(Material provided)

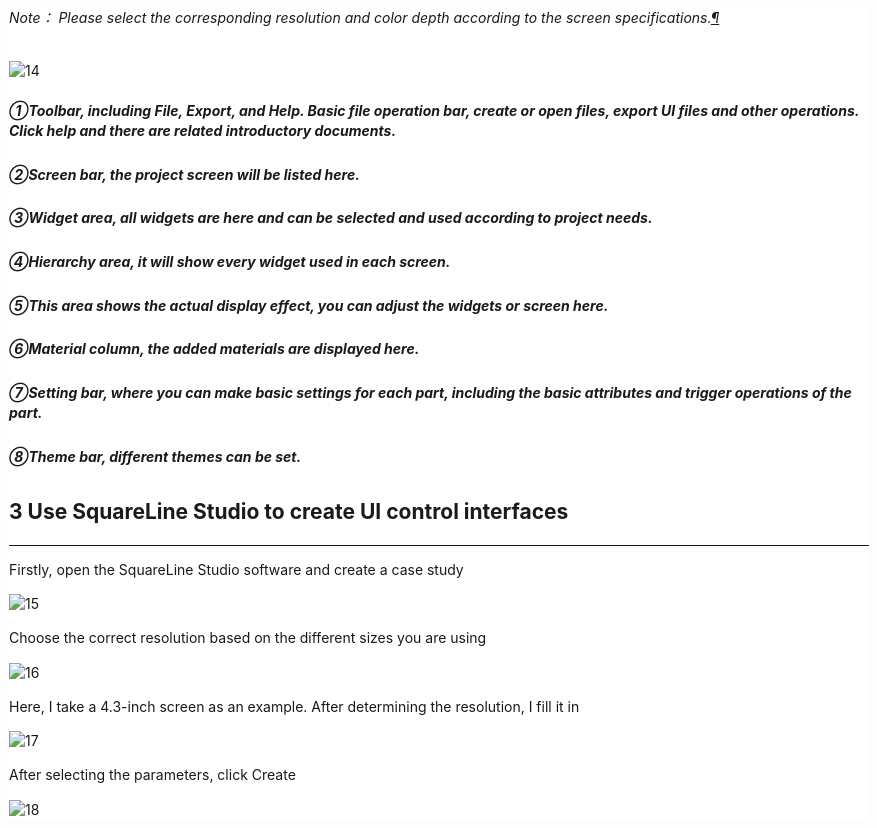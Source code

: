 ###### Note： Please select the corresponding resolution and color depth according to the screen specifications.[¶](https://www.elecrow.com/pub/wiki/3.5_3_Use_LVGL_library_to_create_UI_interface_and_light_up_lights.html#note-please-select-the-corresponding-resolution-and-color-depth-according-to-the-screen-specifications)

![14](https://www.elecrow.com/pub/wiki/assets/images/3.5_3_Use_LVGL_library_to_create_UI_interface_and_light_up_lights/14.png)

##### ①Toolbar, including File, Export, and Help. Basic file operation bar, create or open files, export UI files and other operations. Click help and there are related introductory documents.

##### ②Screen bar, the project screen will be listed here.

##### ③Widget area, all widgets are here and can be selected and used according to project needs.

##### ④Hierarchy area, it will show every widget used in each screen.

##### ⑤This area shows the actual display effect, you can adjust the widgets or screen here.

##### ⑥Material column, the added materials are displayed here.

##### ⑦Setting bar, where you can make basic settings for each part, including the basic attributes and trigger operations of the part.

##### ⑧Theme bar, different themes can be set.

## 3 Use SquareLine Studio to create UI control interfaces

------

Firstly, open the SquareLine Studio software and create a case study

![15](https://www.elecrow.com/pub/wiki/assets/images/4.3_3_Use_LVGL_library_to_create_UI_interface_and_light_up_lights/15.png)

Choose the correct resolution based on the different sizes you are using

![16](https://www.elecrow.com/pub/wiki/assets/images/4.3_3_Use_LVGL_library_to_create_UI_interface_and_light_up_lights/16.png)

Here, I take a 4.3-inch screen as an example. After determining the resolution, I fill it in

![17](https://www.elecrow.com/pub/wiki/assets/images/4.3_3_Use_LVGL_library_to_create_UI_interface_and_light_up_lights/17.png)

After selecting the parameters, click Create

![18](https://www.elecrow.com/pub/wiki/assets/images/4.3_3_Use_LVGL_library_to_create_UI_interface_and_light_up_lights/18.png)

(End Material provided)

* [Task requirements]: The pictures are to be omitted, and the rest of the listing is to be transcribed exactly.

* [Exercise solution]:
Source code

: ###### Note： Please select the corresponding resolution and color depth according to the screen specifications.[¶](https://www.elecrow.com/pub/wiki/3.5_3_Use_LVGL_library_to_create_UI_interface_and_light_up_lights.html#note-please-select-the-corresponding-resolution-and-color-depth-according-to-the-screen-specifications)

![14](https://www.elecrow.com/pub/wiki/assets/images/3.5_3_Use_LVGL_library_to_create_UI_interface_and_light_up_lights/14.png)

##### ①Toolbar, including File, Export, and Help. Basic file operation bar, create or open files, export UI files and other operations. Click help and there are related introductory documents.

##### ②Screen bar, the project screen will be listed here.

##### ③Widget area, all widgets are here and can be selected and used according to project needs.

##### ④Hierarchy area, it will show every widget used in each screen.

##### ⑤This area shows the actual display effect, you can adjust the widgets or screen here.

##### ⑥Material column, the added materials are displayed here.

##### ⑦Setting bar, where you can make basic settings for each part, including the basic attributes and trigger operations of the part.

##### ⑧Theme bar, different themes can be set.

## 3 Use SquareLine Studio to create UI control interfaces

------

Firstly, open the SquareLine Studio software and create a case study

![15](https://www.elecrow.com/pub/wiki/assets/images/4.3_3_Use_LVGL_library_to_create_UI_interface_and_light_up_lights/15.png)

Choose the correct resolution based on the different sizes you are using

![16](https://www.elecrow.com/pub/wiki/assets/images/4.3_3_Use_LVGL_library_to_create_UI_interface_and_light_up_lights/16.png)

Here, I take a 4.3-inch screen as an example. After determining the resolution, I fill it in

![17](https://www.elecrow.com/pub/wiki/assets/images/4.3_3_Use_LVGL_library_to_create_UI_interface_and_light_up_lights/17.png)

After selecting the parameters, click Create

![18](https://www.elecrow.com/pub/wiki/assets/images/4.3_3_Use_LVGL_library_to_create_UI_interface_and_light_up_lights/18.png)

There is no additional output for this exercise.